-------- SUPPLIED DATA

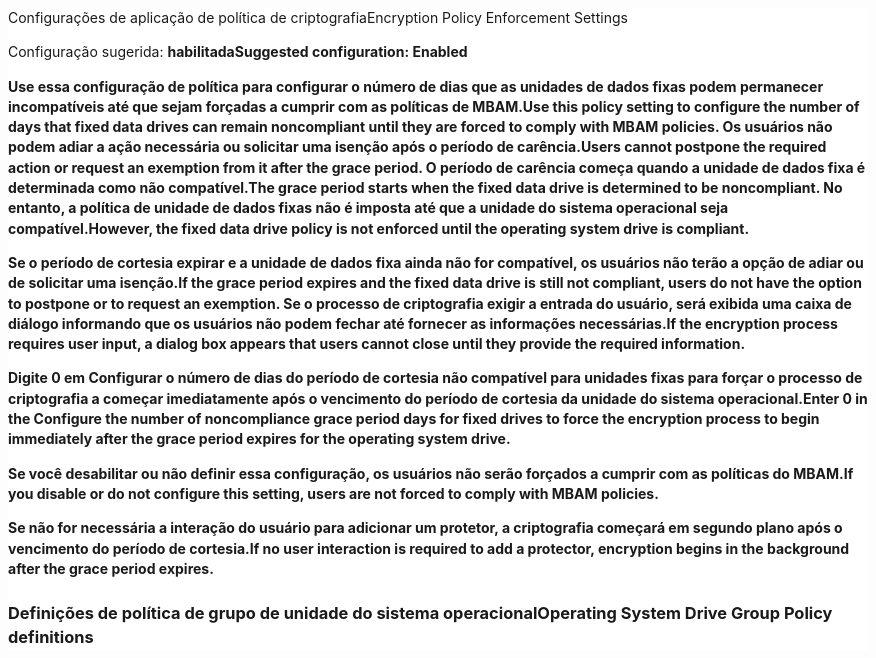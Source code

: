 <tr class="even">
<td align="left"><p><span data-ttu-id="dfec7-263">Configurações de aplicação de política de criptografia</span><span class="sxs-lookup"><span data-stu-id="dfec7-263">Encryption Policy Enforcement Settings</span></span></p></td>
<td align="left"><p><span data-ttu-id="dfec7-264">Configuração sugerida: <strong> habilitada</span><span class="sxs-lookup"><span data-stu-id="dfec7-264">Suggested configuration: <strong>Enabled</span></span></strong></p>
<p><span data-ttu-id="dfec7-265">Use essa configuração de política para configurar o número de dias que as unidades de dados fixas podem permanecer incompatíveis até que sejam forçadas a cumprir com as políticas de MBAM.</span><span class="sxs-lookup"><span data-stu-id="dfec7-265">Use this policy setting to configure the number of days that fixed data drives can remain noncompliant until they are forced to comply with MBAM policies.</span></span> <span data-ttu-id="dfec7-266">Os usuários não podem adiar a ação necessária ou solicitar uma isenção após o período de carência.</span><span class="sxs-lookup"><span data-stu-id="dfec7-266">Users cannot postpone the required action or request an exemption from it after the grace period.</span></span> <span data-ttu-id="dfec7-267">O período de carência começa quando a unidade de dados fixa é determinada como não compatível.</span><span class="sxs-lookup"><span data-stu-id="dfec7-267">The grace period starts when the fixed data drive is determined to be noncompliant.</span></span> <span data-ttu-id="dfec7-268">No entanto, a política de unidade de dados fixas não é imposta até que a unidade do sistema operacional seja compatível.</span><span class="sxs-lookup"><span data-stu-id="dfec7-268">However, the fixed data drive policy is not enforced until the operating system drive is compliant.</span></span></p>
<p><span data-ttu-id="dfec7-269">Se o período de cortesia expirar e a unidade de dados fixa ainda não for compatível, os usuários não terão a opção de adiar ou de solicitar uma isenção.</span><span class="sxs-lookup"><span data-stu-id="dfec7-269">If the grace period expires and the fixed data drive is still not compliant, users do not have the option to postpone or to request an exemption.</span></span> <span data-ttu-id="dfec7-270">Se o processo de criptografia exigir a entrada do usuário, será exibida uma caixa de diálogo informando que os usuários não podem fechar até fornecer as informações necessárias.</span><span class="sxs-lookup"><span data-stu-id="dfec7-270">If the encryption process requires user input, a dialog box appears that users cannot close until they provide the required information.</span></span></p>
<p><span data-ttu-id="dfec7-271">Digite <strong> 0 </strong> em <strong> Configurar o número de dias do período de cortesia não compatível para unidades fixas </strong> para forçar o processo de criptografia a começar imediatamente após o vencimento do período de cortesia da unidade do sistema operacional.</span><span class="sxs-lookup"><span data-stu-id="dfec7-271">Enter <strong>0</strong> in the <strong>Configure the number of noncompliance grace period days for fixed drives</strong> to force the encryption process to begin immediately after the grace period expires for the operating system drive.</span></span></p>
<p><span data-ttu-id="dfec7-272">Se você desabilitar ou não definir essa configuração, os usuários não serão forçados a cumprir com as políticas do MBAM.</span><span class="sxs-lookup"><span data-stu-id="dfec7-272">If you disable or do not configure this setting, users are not forced to comply with MBAM policies.</span></span></p>
<p><span data-ttu-id="dfec7-273">Se não for necessária a interação do usuário para adicionar um protetor, a criptografia começará em segundo plano após o vencimento do período de cortesia.</span><span class="sxs-lookup"><span data-stu-id="dfec7-273">If no user interaction is required to add a protector, encryption begins in the background after the grace period expires.</span></span></p></td>
</tr>
</tbody>
</table>



### <span data-ttu-id="dfec7-274">Definições de política de grupo de unidade do sistema operacional</span><span class="sxs-lookup"><span data-stu-id="dfec7-274">Operating System Drive Group Policy definitions</span></span>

----------------

### EXERCISE
Reproduce word for word the material above, beginning with the line that contains "Policy Enforcement Settings</span></span></p></td>" and ending with the line that contains "sugerida: <strong> habilitada</span><span".

### SOLUTION TO THIS EXERCISE
<td align="left"><p><span data-ttu-id="dfec7-263">Configurações de aplicação de política de criptografia</span><span class="sxs-lookup"><span data-stu-id="dfec7-263">Encryption Policy Enforcement Settings</span></span></p></td>
<td align="left"><p><span data-ttu-id="dfec7-264">Configuração sugerida: <strong> habilitada</span><span class="sxs-lookup"><span data-stu-id="dfec7-264">Suggested configuration: <strong>Enabled</span></span></strong></p>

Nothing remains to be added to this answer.